The code chunk below iterates through possibilities of \(λ\) and \(n\) to generate \(Y\)~\(Poisson(λ)\) distribution. The specific command to generate the plots was commented out, however, a supplementary pdf file was attached to the assignment including all the plotted graphs.

The unbiased estimate of Poisson distribution is the mean of the distribution. Within the same loop, the 95% confidence interval of unbiased estimate was computed. It’s noteworthy to mention, in order to compute the 95% CI, this formula was used: \(95\% \ CI = λ - 1.96 * \sqrt{λ/n}\) and \(95\% \ CI = λ + 1.96 * \sqrt{λ/n}\). Unlike the exactpoissonCI() function, this formula would take into account the different n values.
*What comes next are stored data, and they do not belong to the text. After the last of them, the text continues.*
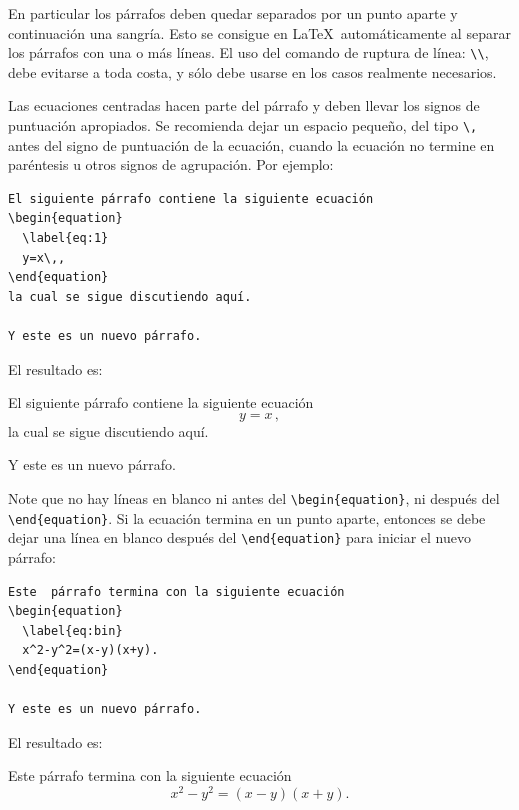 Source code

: \documentclass{article}
\begin{document}
En particular los párrafos deben quedar separados por un punto aparte y continuación una sangría.%
Esto se consigue en \LaTeX\ automáticamente al separar los párrafos con una o más líneas. El uso del comando de ruptura de línea: \verb|\\|, debe evitarse a toda costa, y sólo debe usarse en los casos realmente necesarios.  


Las ecuaciones centradas hacen parte del párrafo y deben llevar los signos de puntuación apropiados. Se recomienda dejar un espacio pequeño, del tipo \verb|\,| antes del signo de puntuación de la ecuación, cuando la ecuación no termine en paréntesis u otros signos de agrupación. Por ejemplo:
\begin{lstlisting}
El siguiente párrafo contiene la siguiente ecuación
\begin{equation}
  \label{eq:1}
  y=x\,,
\end{equation}
la cual se sigue discutiendo aquí.

Y este es un nuevo párrafo.
\end{lstlisting}
El resultado es:

El siguiente párrafo contiene la siguiente ecuación
\begin{equation}
  \label{eq:1}
  y=x\,,
\end{equation}
la cual se sigue discutiendo aquí.

Y este es un nuevo párrafo.

\bigskip

Note que no hay líneas en blanco ni antes del \verb|\begin{equation}|, ni después del \verb|\end{equation}|. Si la ecuación termina en un punto aparte, entonces se debe dejar una línea en blanco después del \verb|\end{equation}| para iniciar el nuevo párrafo:

\begin{lstlisting}
Este  párrafo termina con la siguiente ecuación
\begin{equation}
  \label{eq:bin}
  x^2-y^2=(x-y)(x+y).
\end{equation}

Y este es un nuevo párrafo.
\end{lstlisting}
El resultado es:

Este  párrafo termina con la siguiente ecuación
\begin{equation}
  \label{eq:bin}
  x^2-y^2=(x-y)(x+y).
\end{equation}
\end{document}

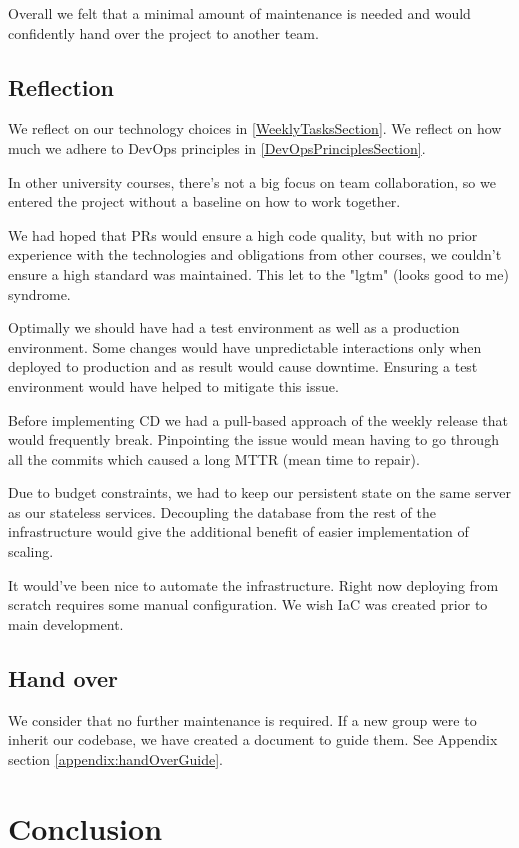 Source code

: \documentclass{article}
\begin{document}
Overall we felt that a minimal amount of maintenance is needed and would confidently hand over the project to another team. 

\subsection{Reflection}

We reflect on our technology choices in \ref{WeeklyTasksSection}.
We reflect on how much we adhere to DevOps principles in \ref{DevOpsPrinciplesSection}.

In other university courses, there's not a big focus on team collaboration, so we entered the project without a baseline on how to work together.

We had hoped that PRs would ensure a high code quality, but with no prior experience with the technologies and obligations from other courses, we couldn't ensure a high standard was maintained. This let to the "lgtm" (looks good to me) syndrome.

Optimally we should have had a test environment as well as a production environment. Some changes would have unpredictable interactions only when deployed to production and as result would cause downtime.  Ensuring a test environment would have helped to mitigate this issue.

Before implementing CD we had a pull-based approach of the weekly release that would frequently break. Pinpointing the issue would mean having to go through all the commits which caused a long MTTR (mean time to repair). 

Due to budget constraints, we had to keep our persistent state on the same server as our stateless services. Decoupling the database from the rest of the infrastructure would give the additional benefit of easier implementation of scaling. 

It would've been nice to automate the infrastructure. Right now deploying from scratch requires some manual configuration. We wish IaC was created prior to main development. 


\subsection{Hand over}

We consider that no further maintenance is required. If a new group were to inherit our codebase, we have created a document to guide them. See Appendix section \ref{appendix:handOverGuide}. 

\section{Conclusion}
\end{document}
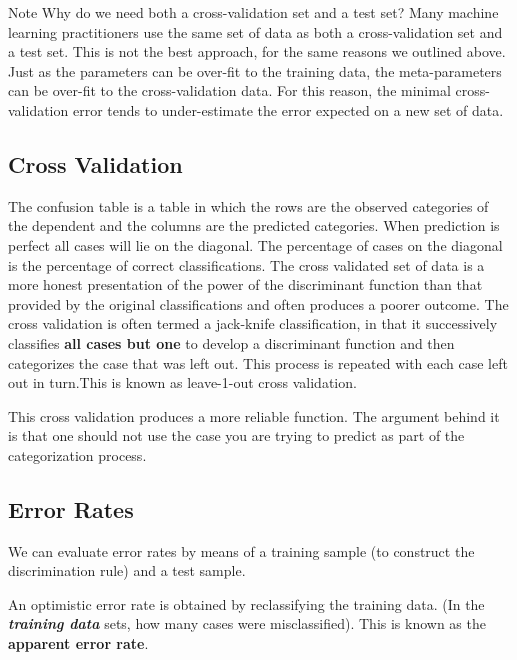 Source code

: \documentclass[12pt]{article}
\begin{document}
Note Why do we need both a cross-validation set and a test set? Many machine learning practitioners use the same set of data as both a cross-validation set and a test set. This is not the best approach, for the same reasons we outlined above. Just as the parameters can be over-fit to the training data, the meta-parameters can be over-fit to the cross-validation data. For this reason, the minimal cross-validation error tends to under-estimate the error expected on a new set of data.


\subsection{Cross Validation}

The confusion
table is a table in which the rows are the observed categories of the dependent and
the columns are the predicted categories. When prediction is perfect all cases will lie on the
diagonal. The percentage of cases on the diagonal is the percentage of correct classifications. 
The cross validated set of data is a more honest presentation of the power of the
discriminant function than that provided by the original classifications and often produces
a poorer outcome. The cross validation is often termed a jack-knife classification, in that
it successively classifies \textbf{all cases but one} to develop a discriminant function and then
categorizes the case that was left out. This process is repeated with each case left out in
turn.This is known as leave-1-out cross validation. 

This cross validation produces a more reliable function. The argument behind it is that
one should not use the case you are trying to predict as part of the categorization process.


\subsection{Error Rates}

We can evaluate error rates by means of a training sample (to construct the discrimination rule) and a test sample.


An optimistic error rate is obtained by reclassifying the training data. (In the \textbf{\textit{training data}} sets, how many cases were misclassified). This is known as the \textbf{apparent error rate}.
\end{document}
Otherwise, the exactpoissonCI() function would give the same result for all the distributions that have same \(λ\) values but different \(n\).

library(exactci)
lambda <- c(10,15,20)
poiss.n <- c(10,100,1000,10000,100000)
poiss.data <- vector("list", length(poiss.n))
CI <- vector("list")
poiss.estimate <- vector("list")
poiss.counter = 1
par(mfrow = c(2,2))
for(x in 1:length(poiss.n)){
  for(y in lambda){
    poiss.data <- rpois(n = poiss.n[x], lambda = y)
    poiss.estimate[poiss.counter] <- mean(poiss.data)
    poiss.data <- table(poiss.data)
    #plot(poiss.data, main = bquote("Poisson(" ~ .(as.character(poiss.n[x])) ~ "," ~ .(as.character(y)) ~ ")"), xlab = "X", ylab = "Density")
    CI[[poiss.counter]] <- toString(formatC(c(y-1.96*sqrt(y/poiss.n[x]),y+1.96*sqrt(y/poiss.n[x]))), digits = 2, format = "f")
    poiss.counter = poiss.counter + 1
  }
}

This code chunk below organizes all the confidence intervals and unbiased estimates into two tables according to the appropriate \(n\) and \(λ\) values.
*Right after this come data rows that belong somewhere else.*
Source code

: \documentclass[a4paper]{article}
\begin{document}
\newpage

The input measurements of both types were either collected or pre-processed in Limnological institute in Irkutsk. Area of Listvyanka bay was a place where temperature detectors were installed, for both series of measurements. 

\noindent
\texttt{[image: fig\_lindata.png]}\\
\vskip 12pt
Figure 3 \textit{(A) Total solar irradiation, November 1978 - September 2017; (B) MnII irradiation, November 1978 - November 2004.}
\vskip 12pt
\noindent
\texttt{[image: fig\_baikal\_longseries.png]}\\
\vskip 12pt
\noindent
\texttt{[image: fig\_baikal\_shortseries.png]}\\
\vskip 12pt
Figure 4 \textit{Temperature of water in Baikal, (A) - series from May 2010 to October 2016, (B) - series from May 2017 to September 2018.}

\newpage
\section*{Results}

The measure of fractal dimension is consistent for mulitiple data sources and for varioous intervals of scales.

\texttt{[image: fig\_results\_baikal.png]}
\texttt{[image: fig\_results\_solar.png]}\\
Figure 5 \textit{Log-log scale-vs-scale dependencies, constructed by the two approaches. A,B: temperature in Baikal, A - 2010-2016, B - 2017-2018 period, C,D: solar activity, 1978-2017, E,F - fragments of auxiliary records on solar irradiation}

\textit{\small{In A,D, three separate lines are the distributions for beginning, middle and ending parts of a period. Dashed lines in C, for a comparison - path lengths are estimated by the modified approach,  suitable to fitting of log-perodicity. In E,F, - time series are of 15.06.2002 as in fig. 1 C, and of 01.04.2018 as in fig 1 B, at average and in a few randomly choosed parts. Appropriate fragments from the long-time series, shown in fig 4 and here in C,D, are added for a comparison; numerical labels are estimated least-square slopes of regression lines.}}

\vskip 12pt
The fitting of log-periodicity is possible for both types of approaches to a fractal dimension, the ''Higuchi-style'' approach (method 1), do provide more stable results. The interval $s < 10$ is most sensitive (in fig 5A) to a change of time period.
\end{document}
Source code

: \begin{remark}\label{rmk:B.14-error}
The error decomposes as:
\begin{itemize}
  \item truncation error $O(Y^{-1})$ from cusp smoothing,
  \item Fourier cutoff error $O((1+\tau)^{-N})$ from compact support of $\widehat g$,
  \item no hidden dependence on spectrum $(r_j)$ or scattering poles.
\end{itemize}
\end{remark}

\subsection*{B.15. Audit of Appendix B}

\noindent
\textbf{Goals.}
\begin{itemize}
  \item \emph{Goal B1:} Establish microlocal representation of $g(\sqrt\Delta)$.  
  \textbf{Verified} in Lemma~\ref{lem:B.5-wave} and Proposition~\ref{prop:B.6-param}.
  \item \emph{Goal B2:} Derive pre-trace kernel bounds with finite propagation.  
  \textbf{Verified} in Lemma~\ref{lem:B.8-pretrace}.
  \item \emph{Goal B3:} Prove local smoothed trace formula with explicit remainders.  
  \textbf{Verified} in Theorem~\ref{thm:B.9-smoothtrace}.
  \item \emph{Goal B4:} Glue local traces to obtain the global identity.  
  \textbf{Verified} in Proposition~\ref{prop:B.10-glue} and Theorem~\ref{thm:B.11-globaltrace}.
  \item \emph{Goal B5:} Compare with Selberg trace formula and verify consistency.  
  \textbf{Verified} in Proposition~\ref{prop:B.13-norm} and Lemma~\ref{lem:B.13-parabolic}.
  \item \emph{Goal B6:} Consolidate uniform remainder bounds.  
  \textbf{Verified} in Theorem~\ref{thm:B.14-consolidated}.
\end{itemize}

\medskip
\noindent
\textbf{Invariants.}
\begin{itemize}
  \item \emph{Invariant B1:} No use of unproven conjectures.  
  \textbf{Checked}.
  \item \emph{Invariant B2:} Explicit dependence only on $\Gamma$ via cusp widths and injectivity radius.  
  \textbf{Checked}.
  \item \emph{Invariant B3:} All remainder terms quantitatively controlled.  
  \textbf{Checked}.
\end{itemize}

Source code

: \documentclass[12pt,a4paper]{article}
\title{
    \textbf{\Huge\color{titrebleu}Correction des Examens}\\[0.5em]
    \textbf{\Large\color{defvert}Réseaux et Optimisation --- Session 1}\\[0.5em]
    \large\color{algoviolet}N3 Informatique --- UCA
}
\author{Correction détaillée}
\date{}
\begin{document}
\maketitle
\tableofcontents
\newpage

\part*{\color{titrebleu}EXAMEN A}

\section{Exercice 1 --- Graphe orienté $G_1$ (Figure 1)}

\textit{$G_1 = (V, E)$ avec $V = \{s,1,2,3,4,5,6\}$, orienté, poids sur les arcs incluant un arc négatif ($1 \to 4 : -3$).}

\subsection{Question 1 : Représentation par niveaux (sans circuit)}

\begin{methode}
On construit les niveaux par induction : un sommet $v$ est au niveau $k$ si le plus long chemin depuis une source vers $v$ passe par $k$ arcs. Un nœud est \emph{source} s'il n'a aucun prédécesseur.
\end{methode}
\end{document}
CInterval <- matrix(c(CI[1], CI[2], CI[3], CI[4], CI[5], CI[6], CI[7], CI[8], CI[9], CI[10], CI[11], CI[12],CI[13], CI[14], CI[15]), ncol = 3, byrow = TRUE)
colnames(CInterval) <- c("λ=10","λ=15","λ=20")
rownames(CInterval) <- c("n=10","n=100","n=1000","n=10000","n=100000")
poiss.estimate <- matrix(poiss.estimate, ncol = 3, byrow = TRUE)
colnames(poiss.estimate) <- c("λ=10","λ=15","λ=20")
rownames(poiss.estimate) <- c("n=10","n=100","n=1000","n=10000","n=100000")

Unbiased Estimator

	λ=10	λ=15	λ=20
n=10	10.5	14.9	21.5
n=100	9.64	15.27	19.66
n=1000	10.093	14.811	20.065
n=10000	10.0302	15.0396	20.0123
n=100000	10.01345	14.99205	20.0137

The table above shows that the more we increase the \(n\), the closer the estimator gets to \(λ\) value.

95% Confidence Interval

	λ=10	λ=15	λ=20
n=10	8.04, 11.96	12.6, 17.4	17.23, 22.77
n=100	9.38, 10.62	14.24, 15.76	19.12, 20.88
n=1000	9.804, 10.2	14.76, 15.24	19.72, 20.28
n=10000	9.938, 10.06	14.92, 15.08	19.91, 20.09
n=100000	9.98, 10.02	14.98, 15.02	19.97, 20.03

It can be inferred from the table above that for a specific \(λ\) value, as the \(n\) increases the 95% confidence interval gets narrower. Mathematically speaking, increase in n would make \(\sqrt{λ/n}\) smaller, thus the narrower smaller interval. Intuitively, increasing the number of values to be predicted (\(n\)) would ensure there will be more chances of getting a number closer to \(λ\) every time, thus narrowing the interval.